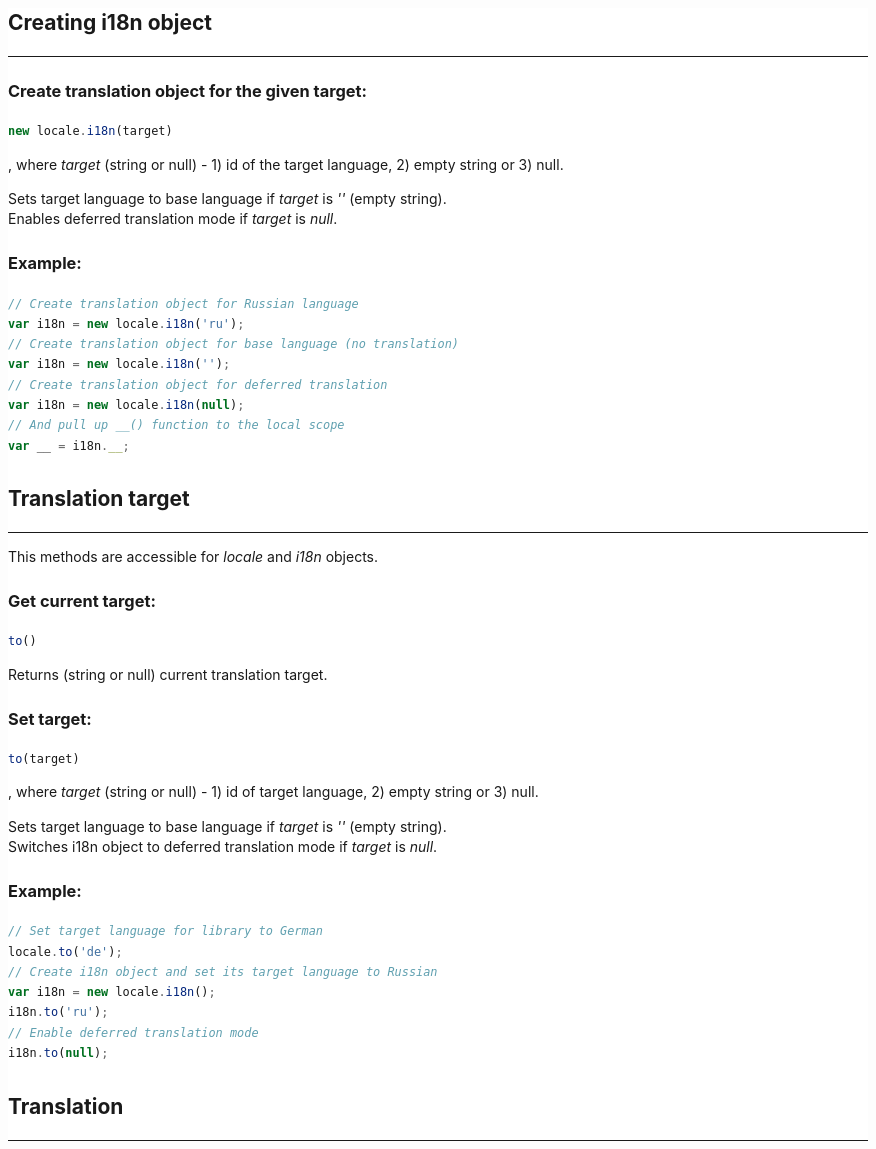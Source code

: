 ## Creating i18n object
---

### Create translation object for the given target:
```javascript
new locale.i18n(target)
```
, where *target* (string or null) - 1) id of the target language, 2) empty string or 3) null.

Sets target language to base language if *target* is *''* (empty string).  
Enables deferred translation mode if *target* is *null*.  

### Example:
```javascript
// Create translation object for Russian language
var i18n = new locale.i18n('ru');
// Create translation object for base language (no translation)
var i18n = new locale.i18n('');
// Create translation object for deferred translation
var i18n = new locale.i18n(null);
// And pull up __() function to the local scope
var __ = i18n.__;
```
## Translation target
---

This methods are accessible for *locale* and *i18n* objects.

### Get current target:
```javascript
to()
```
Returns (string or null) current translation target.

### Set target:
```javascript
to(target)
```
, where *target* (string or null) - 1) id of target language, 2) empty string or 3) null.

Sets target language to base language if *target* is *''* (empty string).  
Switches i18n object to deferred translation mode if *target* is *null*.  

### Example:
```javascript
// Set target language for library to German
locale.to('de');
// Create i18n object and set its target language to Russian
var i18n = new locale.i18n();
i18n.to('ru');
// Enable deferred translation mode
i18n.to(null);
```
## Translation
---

• • •

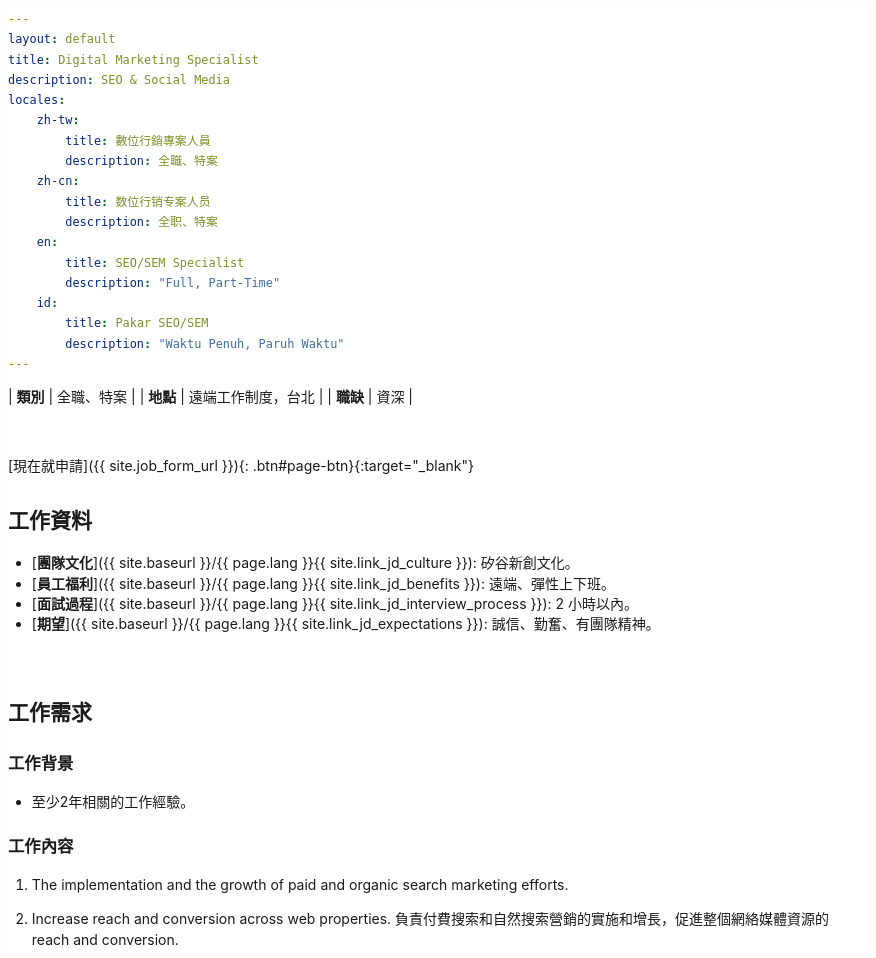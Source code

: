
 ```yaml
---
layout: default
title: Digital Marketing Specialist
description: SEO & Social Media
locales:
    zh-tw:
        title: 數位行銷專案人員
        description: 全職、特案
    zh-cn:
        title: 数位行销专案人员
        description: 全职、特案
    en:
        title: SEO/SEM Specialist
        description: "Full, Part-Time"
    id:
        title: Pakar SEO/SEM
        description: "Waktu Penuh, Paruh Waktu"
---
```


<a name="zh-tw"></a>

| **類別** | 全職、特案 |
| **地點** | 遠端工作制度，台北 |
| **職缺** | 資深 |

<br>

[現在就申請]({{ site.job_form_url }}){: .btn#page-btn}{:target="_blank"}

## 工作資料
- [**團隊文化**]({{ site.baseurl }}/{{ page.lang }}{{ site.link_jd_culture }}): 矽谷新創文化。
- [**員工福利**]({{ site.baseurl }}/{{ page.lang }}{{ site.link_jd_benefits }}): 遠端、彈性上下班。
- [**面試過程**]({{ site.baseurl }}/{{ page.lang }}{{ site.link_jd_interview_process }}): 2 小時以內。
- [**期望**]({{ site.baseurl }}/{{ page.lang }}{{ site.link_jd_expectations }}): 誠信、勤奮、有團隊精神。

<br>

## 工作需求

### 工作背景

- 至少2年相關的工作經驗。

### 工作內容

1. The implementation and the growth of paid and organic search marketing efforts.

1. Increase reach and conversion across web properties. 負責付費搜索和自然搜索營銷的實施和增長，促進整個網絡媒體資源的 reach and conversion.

• • •

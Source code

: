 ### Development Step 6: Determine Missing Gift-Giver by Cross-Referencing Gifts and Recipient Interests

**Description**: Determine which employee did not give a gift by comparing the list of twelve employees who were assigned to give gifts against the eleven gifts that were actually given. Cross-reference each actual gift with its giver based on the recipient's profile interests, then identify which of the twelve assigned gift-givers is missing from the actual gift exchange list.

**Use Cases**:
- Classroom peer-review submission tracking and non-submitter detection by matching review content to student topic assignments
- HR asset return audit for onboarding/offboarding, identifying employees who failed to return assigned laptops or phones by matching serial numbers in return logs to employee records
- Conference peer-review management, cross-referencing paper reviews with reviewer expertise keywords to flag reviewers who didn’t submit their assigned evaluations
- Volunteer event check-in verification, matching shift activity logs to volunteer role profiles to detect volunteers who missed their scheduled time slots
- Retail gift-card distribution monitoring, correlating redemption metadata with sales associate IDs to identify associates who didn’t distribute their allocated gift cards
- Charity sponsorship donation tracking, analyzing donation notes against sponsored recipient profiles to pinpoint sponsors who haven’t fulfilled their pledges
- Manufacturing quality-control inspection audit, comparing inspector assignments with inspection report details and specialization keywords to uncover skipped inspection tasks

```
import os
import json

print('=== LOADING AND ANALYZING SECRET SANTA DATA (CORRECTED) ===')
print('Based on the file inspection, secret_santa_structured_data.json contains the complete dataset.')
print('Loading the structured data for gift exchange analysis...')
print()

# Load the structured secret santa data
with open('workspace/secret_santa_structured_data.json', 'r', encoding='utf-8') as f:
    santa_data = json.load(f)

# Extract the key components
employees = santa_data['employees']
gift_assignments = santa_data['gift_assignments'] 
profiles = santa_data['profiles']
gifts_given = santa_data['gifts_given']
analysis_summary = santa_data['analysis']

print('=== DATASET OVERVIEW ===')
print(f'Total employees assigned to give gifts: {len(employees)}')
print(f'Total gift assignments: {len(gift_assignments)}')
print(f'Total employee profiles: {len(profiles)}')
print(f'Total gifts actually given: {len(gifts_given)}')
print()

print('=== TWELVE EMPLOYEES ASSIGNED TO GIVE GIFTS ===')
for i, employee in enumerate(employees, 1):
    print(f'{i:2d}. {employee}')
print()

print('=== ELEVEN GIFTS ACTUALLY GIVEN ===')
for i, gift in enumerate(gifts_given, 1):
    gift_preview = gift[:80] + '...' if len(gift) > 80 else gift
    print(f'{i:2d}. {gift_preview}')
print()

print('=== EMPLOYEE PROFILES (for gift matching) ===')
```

• • •

• _To do_
Wherever "audit" appears in the listing, report the line it is on.

• _Task result_
- HR asset return audit for onboarding/offboarding, identifying employees who failed to return assigned laptops or phones by matching serial numbers in return logs to employee records
- Manufacturing quality-control inspection audit, comparing inspector assignments with inspection report details and specialization keywords to uncover skipped inspection tasks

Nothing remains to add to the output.